━━━━━ Records for this task

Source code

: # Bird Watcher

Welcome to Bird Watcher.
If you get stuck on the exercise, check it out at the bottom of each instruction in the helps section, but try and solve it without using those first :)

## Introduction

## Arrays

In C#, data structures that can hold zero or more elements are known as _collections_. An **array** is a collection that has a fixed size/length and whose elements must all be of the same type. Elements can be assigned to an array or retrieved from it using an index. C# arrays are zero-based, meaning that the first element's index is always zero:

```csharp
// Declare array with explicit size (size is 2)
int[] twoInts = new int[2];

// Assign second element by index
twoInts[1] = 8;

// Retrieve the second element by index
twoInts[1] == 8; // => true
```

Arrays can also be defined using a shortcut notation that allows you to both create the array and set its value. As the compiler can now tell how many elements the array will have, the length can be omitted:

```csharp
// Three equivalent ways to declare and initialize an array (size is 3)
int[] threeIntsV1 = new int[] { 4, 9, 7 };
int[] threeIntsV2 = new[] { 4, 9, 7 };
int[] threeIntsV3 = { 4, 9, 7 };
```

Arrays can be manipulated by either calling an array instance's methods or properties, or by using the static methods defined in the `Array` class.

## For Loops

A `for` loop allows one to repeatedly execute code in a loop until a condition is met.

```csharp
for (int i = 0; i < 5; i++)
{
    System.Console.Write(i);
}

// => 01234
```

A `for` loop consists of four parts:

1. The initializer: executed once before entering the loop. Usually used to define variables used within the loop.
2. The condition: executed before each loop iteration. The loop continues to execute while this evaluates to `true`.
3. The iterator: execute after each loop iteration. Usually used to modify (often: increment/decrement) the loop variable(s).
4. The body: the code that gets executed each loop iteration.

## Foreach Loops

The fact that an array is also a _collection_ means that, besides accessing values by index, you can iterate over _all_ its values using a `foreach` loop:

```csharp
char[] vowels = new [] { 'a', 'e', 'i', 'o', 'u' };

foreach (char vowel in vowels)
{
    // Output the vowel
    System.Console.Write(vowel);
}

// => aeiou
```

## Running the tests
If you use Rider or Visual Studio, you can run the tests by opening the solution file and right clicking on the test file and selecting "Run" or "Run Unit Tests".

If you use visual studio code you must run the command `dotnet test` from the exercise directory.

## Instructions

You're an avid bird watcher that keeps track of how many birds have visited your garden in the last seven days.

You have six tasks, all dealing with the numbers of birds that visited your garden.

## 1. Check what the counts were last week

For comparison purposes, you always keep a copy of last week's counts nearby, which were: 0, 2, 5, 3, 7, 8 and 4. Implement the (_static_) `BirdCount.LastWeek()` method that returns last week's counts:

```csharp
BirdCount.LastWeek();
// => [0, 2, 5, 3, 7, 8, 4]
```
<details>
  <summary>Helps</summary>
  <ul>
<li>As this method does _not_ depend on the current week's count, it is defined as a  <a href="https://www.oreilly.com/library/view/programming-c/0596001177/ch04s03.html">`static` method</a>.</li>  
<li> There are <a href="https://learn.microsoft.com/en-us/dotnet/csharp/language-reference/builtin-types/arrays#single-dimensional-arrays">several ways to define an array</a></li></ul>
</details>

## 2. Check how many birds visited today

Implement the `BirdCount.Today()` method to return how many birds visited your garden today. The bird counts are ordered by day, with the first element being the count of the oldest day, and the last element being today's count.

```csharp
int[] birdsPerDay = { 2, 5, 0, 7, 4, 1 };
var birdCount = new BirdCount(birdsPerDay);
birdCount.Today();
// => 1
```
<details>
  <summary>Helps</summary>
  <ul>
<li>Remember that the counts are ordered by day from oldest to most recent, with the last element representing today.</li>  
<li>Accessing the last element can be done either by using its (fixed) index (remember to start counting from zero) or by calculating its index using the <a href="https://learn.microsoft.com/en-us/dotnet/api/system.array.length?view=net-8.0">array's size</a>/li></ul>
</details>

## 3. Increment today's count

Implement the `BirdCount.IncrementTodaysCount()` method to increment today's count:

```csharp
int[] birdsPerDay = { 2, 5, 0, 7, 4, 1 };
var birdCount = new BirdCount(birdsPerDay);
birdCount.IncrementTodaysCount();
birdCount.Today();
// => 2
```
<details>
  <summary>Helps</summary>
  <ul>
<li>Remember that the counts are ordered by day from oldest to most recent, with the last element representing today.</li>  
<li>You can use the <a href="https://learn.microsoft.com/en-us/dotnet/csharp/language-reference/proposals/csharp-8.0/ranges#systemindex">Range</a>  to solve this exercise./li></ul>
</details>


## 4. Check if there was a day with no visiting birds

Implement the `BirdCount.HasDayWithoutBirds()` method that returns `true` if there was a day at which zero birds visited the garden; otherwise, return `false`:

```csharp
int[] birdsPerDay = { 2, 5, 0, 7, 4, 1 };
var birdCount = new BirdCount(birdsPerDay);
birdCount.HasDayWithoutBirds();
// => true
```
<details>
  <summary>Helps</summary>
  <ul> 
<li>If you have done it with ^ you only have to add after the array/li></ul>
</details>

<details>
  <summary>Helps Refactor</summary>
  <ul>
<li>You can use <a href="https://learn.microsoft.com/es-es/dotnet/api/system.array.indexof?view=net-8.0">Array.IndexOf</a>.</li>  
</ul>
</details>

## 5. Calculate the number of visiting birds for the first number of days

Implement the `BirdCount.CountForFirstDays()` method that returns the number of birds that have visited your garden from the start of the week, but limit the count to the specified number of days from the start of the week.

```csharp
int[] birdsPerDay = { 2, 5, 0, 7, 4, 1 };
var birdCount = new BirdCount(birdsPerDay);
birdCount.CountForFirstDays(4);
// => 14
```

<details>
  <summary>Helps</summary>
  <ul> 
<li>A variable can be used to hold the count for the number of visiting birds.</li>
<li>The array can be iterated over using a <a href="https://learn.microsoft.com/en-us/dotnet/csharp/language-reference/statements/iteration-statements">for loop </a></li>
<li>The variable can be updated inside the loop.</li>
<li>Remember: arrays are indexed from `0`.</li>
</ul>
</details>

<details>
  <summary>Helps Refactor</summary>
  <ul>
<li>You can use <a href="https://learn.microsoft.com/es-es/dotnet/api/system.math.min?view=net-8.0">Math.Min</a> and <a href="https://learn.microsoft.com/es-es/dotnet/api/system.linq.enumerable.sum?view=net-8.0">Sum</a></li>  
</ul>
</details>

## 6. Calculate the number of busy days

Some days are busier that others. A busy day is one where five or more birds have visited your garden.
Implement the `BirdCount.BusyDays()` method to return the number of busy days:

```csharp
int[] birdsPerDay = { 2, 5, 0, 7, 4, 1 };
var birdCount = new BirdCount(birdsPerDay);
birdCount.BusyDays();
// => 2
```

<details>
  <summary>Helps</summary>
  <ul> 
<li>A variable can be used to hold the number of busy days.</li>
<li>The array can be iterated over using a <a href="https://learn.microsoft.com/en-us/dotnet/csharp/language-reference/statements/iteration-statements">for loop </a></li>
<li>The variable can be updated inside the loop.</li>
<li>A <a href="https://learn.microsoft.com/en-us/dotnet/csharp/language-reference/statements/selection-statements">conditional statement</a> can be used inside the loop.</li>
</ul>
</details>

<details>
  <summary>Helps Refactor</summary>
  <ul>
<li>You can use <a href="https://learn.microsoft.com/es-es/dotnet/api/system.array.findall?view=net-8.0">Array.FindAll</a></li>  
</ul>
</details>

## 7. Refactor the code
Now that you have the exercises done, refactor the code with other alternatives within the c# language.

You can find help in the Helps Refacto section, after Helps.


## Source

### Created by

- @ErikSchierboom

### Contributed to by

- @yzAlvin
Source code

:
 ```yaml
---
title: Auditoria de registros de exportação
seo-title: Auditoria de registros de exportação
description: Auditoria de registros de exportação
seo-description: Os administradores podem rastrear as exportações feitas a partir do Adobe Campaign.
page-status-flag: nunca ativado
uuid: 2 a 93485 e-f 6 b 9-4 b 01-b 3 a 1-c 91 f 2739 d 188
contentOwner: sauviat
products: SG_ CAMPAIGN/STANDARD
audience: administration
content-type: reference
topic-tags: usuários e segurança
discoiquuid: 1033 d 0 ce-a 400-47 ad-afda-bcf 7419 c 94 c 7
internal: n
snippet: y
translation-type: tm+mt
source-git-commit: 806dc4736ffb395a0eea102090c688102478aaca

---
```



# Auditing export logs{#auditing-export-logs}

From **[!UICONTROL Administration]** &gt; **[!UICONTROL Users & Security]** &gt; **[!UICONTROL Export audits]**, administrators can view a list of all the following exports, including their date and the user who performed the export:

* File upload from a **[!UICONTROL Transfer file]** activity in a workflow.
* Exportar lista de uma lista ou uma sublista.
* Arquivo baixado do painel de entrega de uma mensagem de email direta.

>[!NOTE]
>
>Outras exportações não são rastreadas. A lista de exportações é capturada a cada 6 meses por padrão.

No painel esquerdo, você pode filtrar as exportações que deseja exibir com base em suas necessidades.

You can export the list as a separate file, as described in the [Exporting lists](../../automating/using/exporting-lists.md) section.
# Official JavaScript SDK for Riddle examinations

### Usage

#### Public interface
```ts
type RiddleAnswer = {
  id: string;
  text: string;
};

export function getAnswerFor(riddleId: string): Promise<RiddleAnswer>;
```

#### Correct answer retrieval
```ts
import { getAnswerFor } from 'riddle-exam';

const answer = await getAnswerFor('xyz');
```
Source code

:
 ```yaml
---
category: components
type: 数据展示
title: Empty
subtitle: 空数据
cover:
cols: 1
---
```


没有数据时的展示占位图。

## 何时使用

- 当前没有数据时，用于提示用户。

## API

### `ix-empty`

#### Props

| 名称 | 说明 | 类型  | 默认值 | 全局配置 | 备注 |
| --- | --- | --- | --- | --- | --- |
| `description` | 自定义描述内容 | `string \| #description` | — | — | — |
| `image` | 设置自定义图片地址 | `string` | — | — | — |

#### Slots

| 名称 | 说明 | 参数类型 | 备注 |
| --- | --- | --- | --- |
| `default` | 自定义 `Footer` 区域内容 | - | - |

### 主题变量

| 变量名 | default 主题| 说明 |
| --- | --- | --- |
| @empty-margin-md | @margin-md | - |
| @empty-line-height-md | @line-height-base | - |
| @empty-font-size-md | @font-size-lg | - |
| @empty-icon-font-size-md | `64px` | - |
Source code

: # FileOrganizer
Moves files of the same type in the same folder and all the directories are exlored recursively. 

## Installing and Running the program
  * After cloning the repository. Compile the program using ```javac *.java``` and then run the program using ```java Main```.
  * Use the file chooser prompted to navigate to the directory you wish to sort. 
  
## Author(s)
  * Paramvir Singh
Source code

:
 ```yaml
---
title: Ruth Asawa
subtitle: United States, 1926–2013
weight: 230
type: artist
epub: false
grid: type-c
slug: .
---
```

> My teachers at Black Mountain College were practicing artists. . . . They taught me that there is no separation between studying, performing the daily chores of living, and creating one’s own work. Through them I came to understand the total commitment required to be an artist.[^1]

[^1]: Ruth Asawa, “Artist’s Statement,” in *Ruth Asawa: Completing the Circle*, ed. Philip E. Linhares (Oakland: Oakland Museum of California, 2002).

━━━━━━━━━━

• What is being asked:
For the word "HasDayWithoutBirds", please say how many lines in the entries hold it, with only the number as the reply.

• Output of the exercise:
2